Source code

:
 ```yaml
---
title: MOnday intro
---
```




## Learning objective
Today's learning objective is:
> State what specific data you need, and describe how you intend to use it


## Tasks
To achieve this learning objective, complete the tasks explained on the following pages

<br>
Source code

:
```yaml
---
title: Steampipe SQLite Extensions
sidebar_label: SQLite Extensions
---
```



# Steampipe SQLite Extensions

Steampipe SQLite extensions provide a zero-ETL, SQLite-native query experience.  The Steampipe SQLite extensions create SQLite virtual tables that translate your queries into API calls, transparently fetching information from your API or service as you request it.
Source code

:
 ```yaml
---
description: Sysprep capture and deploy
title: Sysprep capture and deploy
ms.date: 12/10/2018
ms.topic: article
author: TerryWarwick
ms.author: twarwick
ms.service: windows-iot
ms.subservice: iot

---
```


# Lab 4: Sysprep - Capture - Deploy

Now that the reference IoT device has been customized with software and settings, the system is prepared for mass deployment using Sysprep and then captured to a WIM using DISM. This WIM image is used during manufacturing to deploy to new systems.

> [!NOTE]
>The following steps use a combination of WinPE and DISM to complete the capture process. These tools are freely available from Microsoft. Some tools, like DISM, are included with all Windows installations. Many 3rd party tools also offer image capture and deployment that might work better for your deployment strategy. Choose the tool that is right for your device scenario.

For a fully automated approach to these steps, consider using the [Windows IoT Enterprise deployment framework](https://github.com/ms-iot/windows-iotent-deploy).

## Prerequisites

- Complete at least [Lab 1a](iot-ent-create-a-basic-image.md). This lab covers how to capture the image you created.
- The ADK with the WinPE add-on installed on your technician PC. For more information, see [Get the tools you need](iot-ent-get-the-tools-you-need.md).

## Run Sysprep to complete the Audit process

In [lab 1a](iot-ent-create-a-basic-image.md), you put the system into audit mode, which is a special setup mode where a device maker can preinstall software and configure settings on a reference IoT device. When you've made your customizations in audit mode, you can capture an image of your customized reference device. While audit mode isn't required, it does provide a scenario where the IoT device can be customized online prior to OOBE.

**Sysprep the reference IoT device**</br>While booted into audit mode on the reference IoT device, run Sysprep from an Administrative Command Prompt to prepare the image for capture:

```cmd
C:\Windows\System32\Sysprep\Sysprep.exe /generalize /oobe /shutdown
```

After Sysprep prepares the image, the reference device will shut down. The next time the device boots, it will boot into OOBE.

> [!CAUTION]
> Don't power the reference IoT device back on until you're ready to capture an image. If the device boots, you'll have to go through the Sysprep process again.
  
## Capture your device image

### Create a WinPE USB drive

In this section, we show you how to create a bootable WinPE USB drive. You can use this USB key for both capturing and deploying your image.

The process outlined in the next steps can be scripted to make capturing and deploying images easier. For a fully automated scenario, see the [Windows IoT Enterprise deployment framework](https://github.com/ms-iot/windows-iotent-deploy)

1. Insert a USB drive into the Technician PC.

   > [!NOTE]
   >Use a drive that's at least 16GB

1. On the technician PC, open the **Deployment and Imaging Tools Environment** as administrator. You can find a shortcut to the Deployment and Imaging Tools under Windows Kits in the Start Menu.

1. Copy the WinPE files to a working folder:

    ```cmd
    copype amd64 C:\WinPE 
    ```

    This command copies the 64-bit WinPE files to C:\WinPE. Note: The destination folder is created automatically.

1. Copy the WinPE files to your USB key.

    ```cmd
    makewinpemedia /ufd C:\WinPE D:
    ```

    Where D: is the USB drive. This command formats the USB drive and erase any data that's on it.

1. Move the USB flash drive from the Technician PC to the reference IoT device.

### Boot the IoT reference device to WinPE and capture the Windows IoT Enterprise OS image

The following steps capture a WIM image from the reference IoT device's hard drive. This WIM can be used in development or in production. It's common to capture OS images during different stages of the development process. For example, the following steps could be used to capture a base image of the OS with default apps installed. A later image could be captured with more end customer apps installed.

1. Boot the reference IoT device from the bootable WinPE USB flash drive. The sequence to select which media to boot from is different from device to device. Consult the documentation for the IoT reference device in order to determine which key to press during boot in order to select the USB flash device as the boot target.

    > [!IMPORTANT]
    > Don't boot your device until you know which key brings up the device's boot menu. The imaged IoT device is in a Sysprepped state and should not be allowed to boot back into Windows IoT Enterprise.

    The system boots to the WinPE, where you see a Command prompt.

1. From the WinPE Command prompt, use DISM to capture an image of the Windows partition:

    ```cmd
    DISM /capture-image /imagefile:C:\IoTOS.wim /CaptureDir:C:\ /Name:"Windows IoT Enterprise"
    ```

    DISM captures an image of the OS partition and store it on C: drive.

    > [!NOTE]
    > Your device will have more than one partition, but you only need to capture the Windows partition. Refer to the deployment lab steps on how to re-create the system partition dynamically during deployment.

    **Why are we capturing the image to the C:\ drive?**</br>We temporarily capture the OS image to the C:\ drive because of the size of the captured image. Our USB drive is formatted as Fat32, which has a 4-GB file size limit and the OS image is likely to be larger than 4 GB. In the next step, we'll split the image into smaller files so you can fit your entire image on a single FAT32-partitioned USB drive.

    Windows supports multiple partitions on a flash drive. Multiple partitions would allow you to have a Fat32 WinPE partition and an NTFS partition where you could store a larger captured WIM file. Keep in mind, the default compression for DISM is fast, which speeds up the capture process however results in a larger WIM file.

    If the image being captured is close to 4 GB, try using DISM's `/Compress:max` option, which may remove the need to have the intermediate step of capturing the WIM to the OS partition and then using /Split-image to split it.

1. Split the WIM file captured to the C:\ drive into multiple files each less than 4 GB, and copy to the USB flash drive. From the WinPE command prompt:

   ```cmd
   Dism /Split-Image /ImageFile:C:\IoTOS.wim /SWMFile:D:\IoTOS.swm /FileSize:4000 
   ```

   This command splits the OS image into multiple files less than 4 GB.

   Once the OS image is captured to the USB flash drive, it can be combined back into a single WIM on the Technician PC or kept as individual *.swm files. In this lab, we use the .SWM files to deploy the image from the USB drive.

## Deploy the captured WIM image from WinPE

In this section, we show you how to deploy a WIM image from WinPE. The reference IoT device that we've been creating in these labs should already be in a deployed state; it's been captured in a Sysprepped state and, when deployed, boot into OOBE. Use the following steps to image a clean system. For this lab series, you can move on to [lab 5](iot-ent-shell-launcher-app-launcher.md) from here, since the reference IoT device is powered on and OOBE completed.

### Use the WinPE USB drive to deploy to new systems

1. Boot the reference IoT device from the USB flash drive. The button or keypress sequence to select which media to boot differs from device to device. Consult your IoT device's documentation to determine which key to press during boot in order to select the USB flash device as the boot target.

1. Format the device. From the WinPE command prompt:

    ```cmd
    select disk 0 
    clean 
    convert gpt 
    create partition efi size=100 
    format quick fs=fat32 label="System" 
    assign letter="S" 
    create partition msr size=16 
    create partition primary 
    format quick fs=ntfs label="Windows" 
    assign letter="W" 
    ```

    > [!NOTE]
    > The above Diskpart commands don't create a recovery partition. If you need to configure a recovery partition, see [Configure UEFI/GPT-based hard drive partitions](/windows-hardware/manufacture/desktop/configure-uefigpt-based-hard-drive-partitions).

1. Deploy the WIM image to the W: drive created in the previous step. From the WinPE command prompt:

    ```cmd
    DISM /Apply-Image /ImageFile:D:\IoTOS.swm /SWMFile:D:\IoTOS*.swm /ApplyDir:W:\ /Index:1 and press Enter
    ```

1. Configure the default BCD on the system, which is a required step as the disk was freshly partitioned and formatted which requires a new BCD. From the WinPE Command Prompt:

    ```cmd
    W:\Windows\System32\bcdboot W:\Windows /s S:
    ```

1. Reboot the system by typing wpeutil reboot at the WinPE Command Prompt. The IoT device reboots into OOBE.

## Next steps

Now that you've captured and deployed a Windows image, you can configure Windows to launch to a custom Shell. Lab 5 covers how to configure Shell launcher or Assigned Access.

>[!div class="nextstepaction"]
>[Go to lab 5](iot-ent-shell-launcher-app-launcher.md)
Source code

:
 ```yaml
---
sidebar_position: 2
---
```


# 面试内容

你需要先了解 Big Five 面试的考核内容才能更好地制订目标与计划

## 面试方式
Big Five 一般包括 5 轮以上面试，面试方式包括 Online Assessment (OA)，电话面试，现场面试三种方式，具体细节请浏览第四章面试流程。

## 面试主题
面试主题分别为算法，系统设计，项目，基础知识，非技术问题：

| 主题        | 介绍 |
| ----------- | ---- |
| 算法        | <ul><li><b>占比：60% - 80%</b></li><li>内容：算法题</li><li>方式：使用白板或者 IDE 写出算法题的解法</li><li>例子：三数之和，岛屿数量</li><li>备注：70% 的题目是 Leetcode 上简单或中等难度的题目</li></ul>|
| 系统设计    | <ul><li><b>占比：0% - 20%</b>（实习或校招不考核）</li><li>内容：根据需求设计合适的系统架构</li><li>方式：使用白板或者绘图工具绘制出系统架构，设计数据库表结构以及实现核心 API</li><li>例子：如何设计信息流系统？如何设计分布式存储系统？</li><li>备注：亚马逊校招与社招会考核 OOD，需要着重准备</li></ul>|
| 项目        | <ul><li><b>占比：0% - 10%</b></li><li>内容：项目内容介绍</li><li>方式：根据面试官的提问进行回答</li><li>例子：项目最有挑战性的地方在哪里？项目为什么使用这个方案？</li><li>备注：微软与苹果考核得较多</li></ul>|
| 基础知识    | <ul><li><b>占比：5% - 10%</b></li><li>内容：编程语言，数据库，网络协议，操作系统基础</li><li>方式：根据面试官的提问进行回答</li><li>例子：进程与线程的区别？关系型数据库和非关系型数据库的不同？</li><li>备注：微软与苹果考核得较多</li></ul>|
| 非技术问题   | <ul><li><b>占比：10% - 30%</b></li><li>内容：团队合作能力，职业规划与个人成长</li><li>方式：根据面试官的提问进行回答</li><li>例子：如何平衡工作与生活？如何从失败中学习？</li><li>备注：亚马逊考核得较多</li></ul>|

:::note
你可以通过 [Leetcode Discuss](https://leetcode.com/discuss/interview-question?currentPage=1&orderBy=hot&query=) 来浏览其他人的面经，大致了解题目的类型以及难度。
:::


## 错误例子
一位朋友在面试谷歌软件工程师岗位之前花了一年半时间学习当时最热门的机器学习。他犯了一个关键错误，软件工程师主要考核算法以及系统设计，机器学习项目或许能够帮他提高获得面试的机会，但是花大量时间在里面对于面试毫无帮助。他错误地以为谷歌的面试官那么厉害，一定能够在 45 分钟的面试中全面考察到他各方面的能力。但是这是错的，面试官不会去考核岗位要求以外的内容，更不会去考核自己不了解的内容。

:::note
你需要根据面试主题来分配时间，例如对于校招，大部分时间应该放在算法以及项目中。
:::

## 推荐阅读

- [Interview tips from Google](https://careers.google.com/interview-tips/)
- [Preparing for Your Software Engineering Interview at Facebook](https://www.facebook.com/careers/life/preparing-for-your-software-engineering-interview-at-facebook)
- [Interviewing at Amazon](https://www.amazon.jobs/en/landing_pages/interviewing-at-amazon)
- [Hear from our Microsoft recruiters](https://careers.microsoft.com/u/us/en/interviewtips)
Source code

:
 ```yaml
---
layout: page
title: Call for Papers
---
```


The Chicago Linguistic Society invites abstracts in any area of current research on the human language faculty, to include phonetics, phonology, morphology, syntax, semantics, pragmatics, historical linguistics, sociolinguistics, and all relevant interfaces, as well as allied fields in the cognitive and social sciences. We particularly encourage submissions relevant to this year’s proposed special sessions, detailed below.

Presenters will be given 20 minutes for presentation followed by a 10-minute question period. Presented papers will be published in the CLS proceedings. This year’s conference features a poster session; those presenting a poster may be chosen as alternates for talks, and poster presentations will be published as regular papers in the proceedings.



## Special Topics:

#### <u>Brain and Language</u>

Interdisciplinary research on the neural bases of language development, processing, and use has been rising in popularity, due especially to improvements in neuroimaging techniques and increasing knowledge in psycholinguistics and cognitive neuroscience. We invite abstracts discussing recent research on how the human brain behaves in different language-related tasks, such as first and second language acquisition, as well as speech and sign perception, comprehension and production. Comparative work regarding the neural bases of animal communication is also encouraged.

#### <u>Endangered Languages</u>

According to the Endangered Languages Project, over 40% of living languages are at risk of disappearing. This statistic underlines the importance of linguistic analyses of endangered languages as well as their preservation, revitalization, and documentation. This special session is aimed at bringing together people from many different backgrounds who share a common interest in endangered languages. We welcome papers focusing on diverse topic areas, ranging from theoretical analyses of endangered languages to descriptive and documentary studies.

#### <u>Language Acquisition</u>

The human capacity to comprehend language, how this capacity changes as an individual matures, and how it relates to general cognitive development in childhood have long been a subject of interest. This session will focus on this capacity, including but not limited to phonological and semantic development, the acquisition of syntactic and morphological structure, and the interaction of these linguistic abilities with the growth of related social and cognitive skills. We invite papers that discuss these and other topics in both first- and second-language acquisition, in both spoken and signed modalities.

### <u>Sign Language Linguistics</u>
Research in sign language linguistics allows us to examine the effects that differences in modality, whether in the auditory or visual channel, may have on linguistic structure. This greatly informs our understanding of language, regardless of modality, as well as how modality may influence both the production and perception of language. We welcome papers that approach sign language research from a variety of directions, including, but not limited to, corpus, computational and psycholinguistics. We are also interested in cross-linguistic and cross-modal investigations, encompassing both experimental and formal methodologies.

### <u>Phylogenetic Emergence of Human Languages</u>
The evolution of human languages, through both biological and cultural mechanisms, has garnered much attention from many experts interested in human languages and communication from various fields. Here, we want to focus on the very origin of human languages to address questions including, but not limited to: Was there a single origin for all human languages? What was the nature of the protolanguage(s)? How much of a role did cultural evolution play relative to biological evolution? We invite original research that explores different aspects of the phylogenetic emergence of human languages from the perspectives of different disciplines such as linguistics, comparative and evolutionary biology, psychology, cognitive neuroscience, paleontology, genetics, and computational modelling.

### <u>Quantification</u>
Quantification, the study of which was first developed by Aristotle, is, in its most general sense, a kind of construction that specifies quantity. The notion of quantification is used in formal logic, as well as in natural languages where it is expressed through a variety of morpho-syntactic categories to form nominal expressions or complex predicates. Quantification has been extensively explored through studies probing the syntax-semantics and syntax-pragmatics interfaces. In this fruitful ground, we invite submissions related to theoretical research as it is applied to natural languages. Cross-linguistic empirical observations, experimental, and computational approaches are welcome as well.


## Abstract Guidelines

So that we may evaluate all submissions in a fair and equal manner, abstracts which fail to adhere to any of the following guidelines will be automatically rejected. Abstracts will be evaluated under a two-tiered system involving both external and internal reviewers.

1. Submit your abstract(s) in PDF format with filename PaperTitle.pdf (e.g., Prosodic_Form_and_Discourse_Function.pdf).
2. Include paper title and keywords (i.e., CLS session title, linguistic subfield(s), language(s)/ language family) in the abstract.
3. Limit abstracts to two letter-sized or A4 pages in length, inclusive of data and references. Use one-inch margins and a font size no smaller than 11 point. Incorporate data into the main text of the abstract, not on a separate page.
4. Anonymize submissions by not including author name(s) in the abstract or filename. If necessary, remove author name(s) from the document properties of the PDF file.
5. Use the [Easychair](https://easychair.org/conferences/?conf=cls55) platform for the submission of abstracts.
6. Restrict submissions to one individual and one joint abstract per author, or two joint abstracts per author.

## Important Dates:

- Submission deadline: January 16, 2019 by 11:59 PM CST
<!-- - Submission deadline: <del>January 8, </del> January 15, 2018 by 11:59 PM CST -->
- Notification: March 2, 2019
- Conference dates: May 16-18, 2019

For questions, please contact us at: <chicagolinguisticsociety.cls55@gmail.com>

==============================

WORK REQUIRED
Copy out the entries exactly. Begin at the first line and end with the line that has "# Lab 4: Sysprep - Capture - Deploy".

RESPONSE TO THIS TASK
Source code

:
 ```yaml
---
title: MOnday intro
---
```




## Learning objective
Today's learning objective is:
> State what specific data you need, and describe how you intend to use it


## Tasks
To achieve this learning objective, complete the tasks explained on the following pages

<br>
Source code

:
```yaml
---
title: Steampipe SQLite Extensions
sidebar_label: SQLite Extensions
---
```



# Steampipe SQLite Extensions

Steampipe SQLite extensions provide a zero-ETL, SQLite-native query experience.  The Steampipe SQLite extensions create SQLite virtual tables that translate your queries into API calls, transparently fetching information from your API or service as you request it.
Source code

:
 ```yaml
---
description: Sysprep capture and deploy
title: Sysprep capture and deploy
ms.date: 12/10/2018
ms.topic: article
author: TerryWarwick
ms.author: twarwick
ms.service: windows-iot
ms.subservice: iot

---
```


# Lab 4: Sysprep - Capture - Deploy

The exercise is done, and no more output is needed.